Maximizing Your Tax Savings | Section 179 & Bonus Depreciation
Unlock Immediate Tax Benefits for Business Equipment Purchases
Unlock immediate tax benefits by taking full advantage of Section 179 expensing and bonus depreciation this year. Many business owners leave thousands—or even tens of thousands—of dollars on the table by overlooking these powerful deductions.
Section 179 Expensing
Section 179 allows businesses to deduct the full purchase price of qualifying equipment and software in the year of purchase, rather than depreciating it over several years. For 2025, the maximum Section 179 deduction is $1,220,000, with a phase-out threshold beginning at $3,050,000 in total equipment purchases.
Qualifying property includes machinery, equipment, computers, software, office furniture, certain vehicles, and qualified improvement property for retail, restaurant, and leasehold spaces.
Bonus Depreciation
Bonus depreciation provides additional first-year deductions beyond Section 179. Under current law, the bonus depreciation percentage has been phasing down: 100% through 2022, 80% in 2023, 60% in 2024, and 40% in 2025. However, recent legislation may have restored 100% bonus depreciation—check with your CPA for current rules.

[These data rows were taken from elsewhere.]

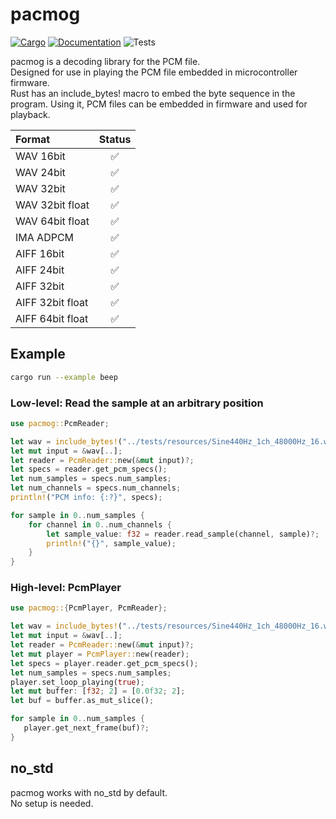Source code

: # pacmog

[![Cargo](https://img.shields.io/crates/v/pacmog.svg)](https://crates.io/crates/pacmog)
[![Documentation](https://docs.rs/pacmog/badge.svg)](https://docs.rs/pacmog)
![Tests](https://github.com/AkiyukiOkayasu/pacmog/actions/workflows/ci.yml/badge.svg)

pacmog is a decoding library for the PCM file.  
Designed for use in playing the PCM file embedded in microcontroller firmware.  
Rust has an include_bytes! macro to embed the byte sequence in the program. Using it, PCM files can be embedded in firmware and used for playback.  

| Format          | Status |
| :---            | :---: |
| WAV 16bit | ✅ |
| WAV 24bit | ✅ |
| WAV 32bit | ✅ |
| WAV 32bit float | ✅ |
| WAV 64bit float | ✅ |
| IMA ADPCM | ✅ |
| AIFF 16bit | ✅ |
| AIFF 24bit | ✅ |
| AIFF 32bit | ✅ |
| AIFF 32bit float | ✅ |
| AIFF 64bit float | ✅ |

## Example

```bash
cargo run --example beep
```

### Low-level: Read the sample at an arbitrary position

```Rust
use pacmog::PcmReader;

let wav = include_bytes!("../tests/resources/Sine440Hz_1ch_48000Hz_16.wav");
let mut input = &wav[..];
let reader = PcmReader::new(&mut input)?;
let specs = reader.get_pcm_specs();
let num_samples = specs.num_samples;
let num_channels = specs.num_channels;
println!("PCM info: {:?}", specs);

for sample in 0..num_samples {
    for channel in 0..num_channels {
        let sample_value: f32 = reader.read_sample(channel, sample)?;
        println!("{}", sample_value);
    }
}
```

### High-level: PcmPlayer

```Rust
use pacmog::{PcmPlayer, PcmReader};

let wav = include_bytes!("../tests/resources/Sine440Hz_1ch_48000Hz_16.wav");
let mut input = &wav[..];
let reader = PcmReader::new(&mut input)?;
let mut player = PcmPlayer::new(reader);
let specs = player.reader.get_pcm_specs();
let num_samples = specs.num_samples;
player.set_loop_playing(true);
let mut buffer: [f32; 2] = [0.0f32; 2];
let buf = buffer.as_mut_slice();

for sample in 0..num_samples {
   player.get_next_frame(buf)?;
}
```

## no_std

pacmog works with no_std by default.  
No setup is needed.  
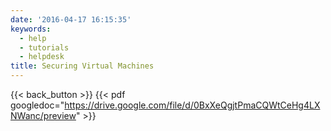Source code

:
 ```yaml
---
date: '2016-04-17 16:15:35'
keywords:
  - help
  - tutorials
  - helpdesk
title: Securing Virtual Machines
---
```


{{< back_button >}}
{{< pdf googledoc="https://drive.google.com/file/d/0BxXeQgjtPmaCQWtCeHg4LXNWanc/preview" >}}
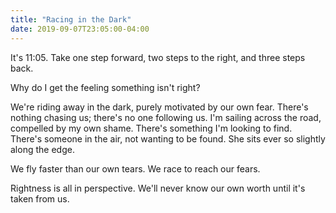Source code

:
 ```yaml
---
title: "Racing in the Dark"
date: 2019-09-07T23:05:00-04:00
---
```


It's 11:05. Take one step forward, two steps
to the right, and three steps back.

Why do I get the feeling something isn't right?

We're riding away in the dark, purely motivated
by our own fear. There's nothing chasing us;
there's no one following us.
I'm sailing across the road, compelled by my
own shame. There's something I'm looking to find.
There's someone in the air, not wanting to
be found. She sits ever so slightly along the edge.

We fly faster than our own tears. We race to
reach our fears.

Rightness is all in perspective. We'll never know
our own worth until it's taken from us.
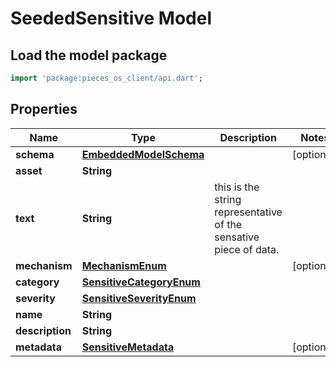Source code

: # SeededSensitive Model

## Load the model package
```dart
import 'package:pieces_os_client/api.dart';
```

## Properties
Name | Type | Description | Notes
------------ | ------------- | ------------- | -------------
**schema** | [**EmbeddedModelSchema**](EmbeddedModelSchema) |  | [optional] 
**asset** | **String** |  | 
**text** | **String** | this is the string representative of the sensative piece of data. | 
**mechanism** | [**MechanismEnum**](MechanismEnum) |  | [optional] 
**category** | [**SensitiveCategoryEnum**](SensitiveCategoryEnum) |  | 
**severity** | [**SensitiveSeverityEnum**](SensitiveSeverityEnum) |  | 
**name** | **String** |  | 
**description** | **String** |  | 
**metadata** | [**SensitiveMetadata**](SensitiveMetadata) |  | [optional] 





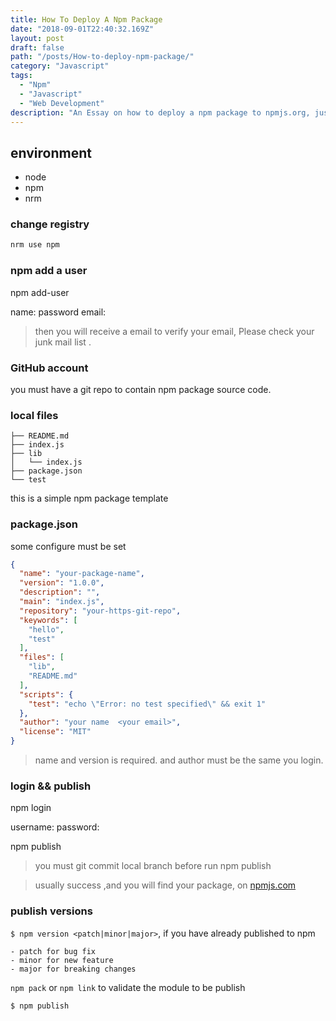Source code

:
 ```yaml
---
title: How To Deploy A Npm Package
date: "2018-09-01T22:40:32.169Z"
layout: post
draft: false
path: "/posts/How-to-deploy-npm-package/"
category: "Javascript"
tags:
  - "Npm"
  - "Javascript"
  - "Web Development"
description: "An Essay on how to deploy a npm package to npmjs.org, just for the beginner."
---
```


##  environment
- node
- npm
- nrm

### change registry

```bash
nrm use npm
```

### npm add a user

npm add-user

name:
password
email:


> then you will receive a email to verify your email, Please check your junk mail list .


### GitHub account

you must have a git repo to contain npm package source code.

### local files

```plaintext
├── README.md
├── index.js
├── lib
│   └── index.js
├── package.json
└── test
```

this is a simple npm package template

### package.json

some configure must be set 


```json
{
  "name": "your-package-name",
  "version": "1.0.0",
  "description": "",
  "main": "index.js",
  "repository": "your-https-git-repo",
  "keywords": [
    "hello",
    "test"
  ],
  "files": [
    "lib",
    "README.md"
  ],
  "scripts": {
    "test": "echo \"Error: no test specified\" && exit 1"
  },
  "author": "your name  <your email>",
  "license": "MIT"
}

```

> name and version is required.
> and author must be the same you login.

### login && publish

npm login

username:
password:


npm publish
> you must git commit local branch before run npm publish

> usually success ,and you will find your package, on [npmjs.com](https://npmjs.com)

### publish versions

`$ npm version <patch|minor|major>`, if you have already published to npm

	- patch for bug fix
	- minor for new feature
	- major for breaking changes

`npm pack` or `npm link` to validate the module to be publish

`$ npm publish`


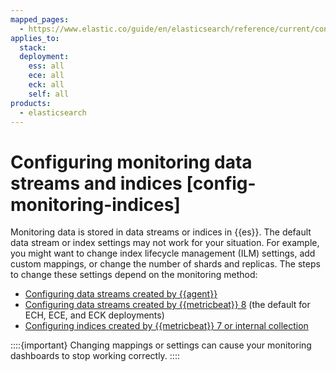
 ```yaml
---
mapped_pages:
  - https://www.elastic.co/guide/en/elasticsearch/reference/current/config-monitoring-indices.html
applies_to:
  stack:
  deployment:
    ess: all
    ece: all
    eck: all
    self: all
products:
  - elasticsearch
---
```


# Configuring monitoring data streams and indices [config-monitoring-indices]

Monitoring data is stored in data streams or indices in {{es}}. The default data stream or index settings may not work for your situation. For example, you might want to change index lifecycle management (ILM) settings, add custom mappings, or change the number of shards and replicas. The steps to change these settings depend on the monitoring method:

* [Configuring data streams created by {{agent}}](config-monitoring-data-streams-elastic-agent.md)
* [Configuring data streams created by {{metricbeat}} 8](config-monitoring-data-streams-metricbeat-8.md) (the default for ECH, ECE, and ECK deployments)
* [Configuring indices created by {{metricbeat}} 7 or internal collection](config-monitoring-indices-metricbeat-7-internal-collection.md)

::::{important} 
Changing mappings or settings can cause your monitoring dashboards to stop working correctly.
::::
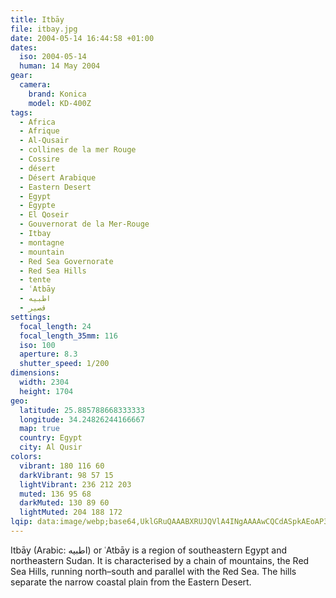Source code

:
 ```yaml
---
title: Itbāy
file: itbay.jpg
date: 2004-05-14 16:44:58 +01:00
dates:
  iso: 2004-05-14
  human: 14 May 2004
gear:
  camera:
    brand: Konica
    model: KD-400Z
tags:
  - Africa
  - Afrique
  - Al-Qusair
  - collines de la mer Rouge
  - Cossire
  - désert
  - Désert Arabique
  - Eastern Desert
  - Egypt
  - Égypte
  - El Qoseir
  - Gouvernorat de la Mer-Rouge
  - Itbay
  - montagne
  - mountain
  - Red Sea Governorate
  - Red Sea Hills
  - tente
  - ʿAtbāy
  - اطبيه
  - قصير‎
settings:
  focal_length: 24
  focal_length_35mm: 116
  iso: 100
  aperture: 8.3
  shutter_speed: 1/200
dimensions:
  width: 2304
  height: 1704
geo:
  latitude: 25.885788668333333
  longitude: 34.24826244166667
  map: true
  country: Egypt
  city: Al Qusir
colors:
  vibrant: 180 116 60
  darkVibrant: 98 57 15
  lightVibrant: 236 212 203
  muted: 136 95 68
  darkMuted: 130 89 60
  lightMuted: 204 188 172
lqip: data:image/webp;base64,UklGRuQAAABXRUJQVlA4INgAAAAwCQCdASpkAEoAP3GuyVu0uLKlrNN7axAuCWcA1BQpASL2qJ8dY7URoUkGYQSrAhMZTVtQ21wzErxsfw36JsCkFQsuyaxEInbdnB2i4JFv9MOAAP7jZkZxmwxYGJQw61IG+mPPblmtVgv7XikFxHW9qS1wR+hnSE9zzsGyQvgjacPcJnEtZ4e565m4ka1B21hO3n4UIdhgdHaKhOETw6Fwp+NzUO50Ov+s6SBVyfRfTLClrVBwX6UXFLg6FXSm9/Wfd8SjW6Ye+rYg7mZ0pVdqbutuBvEogAA=
---
```


Itbāy (Arabic: اطبيه‎) or ʿAtbāy is a region of southeastern Egypt and northeastern Sudan. It is characterised by a chain of mountains, the Red Sea Hills, running north–south and parallel with the Red Sea. The hills separate the narrow coastal plain from the Eastern Desert.
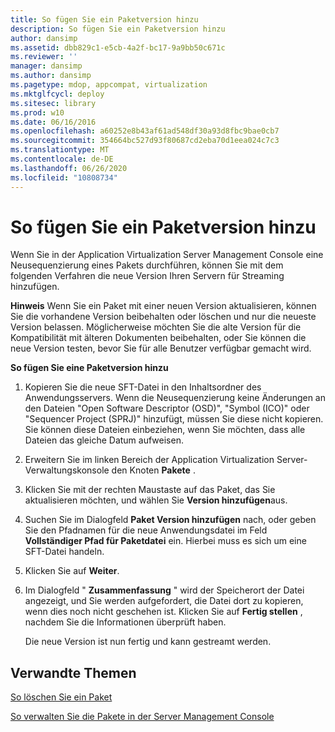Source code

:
 ```yaml
---
title: So fügen Sie ein Paketversion hinzu
description: So fügen Sie ein Paketversion hinzu
author: dansimp
ms.assetid: dbb829c1-e5cb-4a2f-bc17-9a9bb50c671c
ms.reviewer: ''
manager: dansimp
ms.author: dansimp
ms.pagetype: mdop, appcompat, virtualization
ms.mktglfcycl: deploy
ms.sitesec: library
ms.prod: w10
ms.date: 06/16/2016
ms.openlocfilehash: a60252e8b43af61ad548df30a93d8fbc9bae0cb7
ms.sourcegitcommit: 354664bc527d93f80687cd2eba70d1eea024c7c3
ms.translationtype: MT
ms.contentlocale: de-DE
ms.lasthandoff: 06/26/2020
ms.locfileid: "10808734"
---
```

# So fügen Sie ein Paketversion hinzu


Wenn Sie in der Application Virtualization Server Management Console eine Neusequenzierung eines Pakets durchführen, können Sie mit dem folgenden Verfahren die neue Version Ihren Servern für Streaming hinzufügen.

**Hinweis**  Wenn Sie ein Paket mit einer neuen Version aktualisieren, können Sie die vorhandene Version beibehalten oder löschen und nur die neueste Version belassen. Möglicherweise möchten Sie die alte Version für die Kompatibilität mit älteren Dokumenten beibehalten, oder Sie können die neue Version testen, bevor Sie für alle Benutzer verfügbar gemacht wird.

 

**So fügen Sie eine Paketversion hinzu**

1.  Kopieren Sie die neue SFT-Datei in den Inhaltsordner des Anwendungsservers. Wenn die Neusequenzierung keine Änderungen an den Dateien "Open Software Descriptor (OSD)", "Symbol (ICO)" oder "Sequencer Project (SPRJ)" hinzufügt, müssen Sie diese nicht kopieren. Sie können diese Dateien einbeziehen, wenn Sie möchten, dass alle Dateien das gleiche Datum aufweisen.

2.  Erweitern Sie im linken Bereich der Application Virtualization Server-Verwaltungskonsole den Knoten **Pakete** .

3.  Klicken Sie mit der rechten Maustaste auf das Paket, das Sie aktualisieren möchten, und wählen Sie **Version hinzufügen**aus.

4.  Suchen Sie im Dialogfeld **Paket Version hinzufügen** nach, oder geben Sie den Pfadnamen für die neue Anwendungsdatei im Feld **Vollständiger Pfad für Paketdatei** ein. Hierbei muss es sich um eine SFT-Datei handeln.

5.  Klicken Sie auf **Weiter**.

6.  Im Dialogfeld " **Zusammenfassung** " wird der Speicherort der Datei angezeigt, und Sie werden aufgefordert, die Datei dort zu kopieren, wenn dies noch nicht geschehen ist. Klicken Sie auf **Fertig stellen** , nachdem Sie die Informationen überprüft haben.

    Die neue Version ist nun fertig und kann gestreamt werden.

## Verwandte Themen


[So löschen Sie ein Paket](how-to-delete-a-packageserver.md)

[So verwalten Sie die Pakete in der Server Management Console](how-to-manage-packages-in-the-server-management-console.md)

Unlike Section 179, bonus depreciation has no dollar limit and can create or increase a net operating loss.
Vehicles: Special Considerations
Heavy SUVs, trucks, and vans with gross vehicle weight ratings exceeding 6,000 pounds qualify for enhanced deductions. Section 179 allows up to $30,500 for heavy SUVs, while heavier vehicles may qualify for unlimited Section 179 treatment. Passenger vehicles have more limited deductions due to luxury auto caps.
Strategic Timing
Equipment must be placed in service by December 31st to qualify for current-year deductions. "Placed in service" means the equipment is ready and available for use—not just ordered or paid for. Plan your purchases with this deadline in mind.
However, if you expect higher income in future years, deferring purchases might provide greater tax benefit. Your CPA can model the optimal timing based on your specific projections.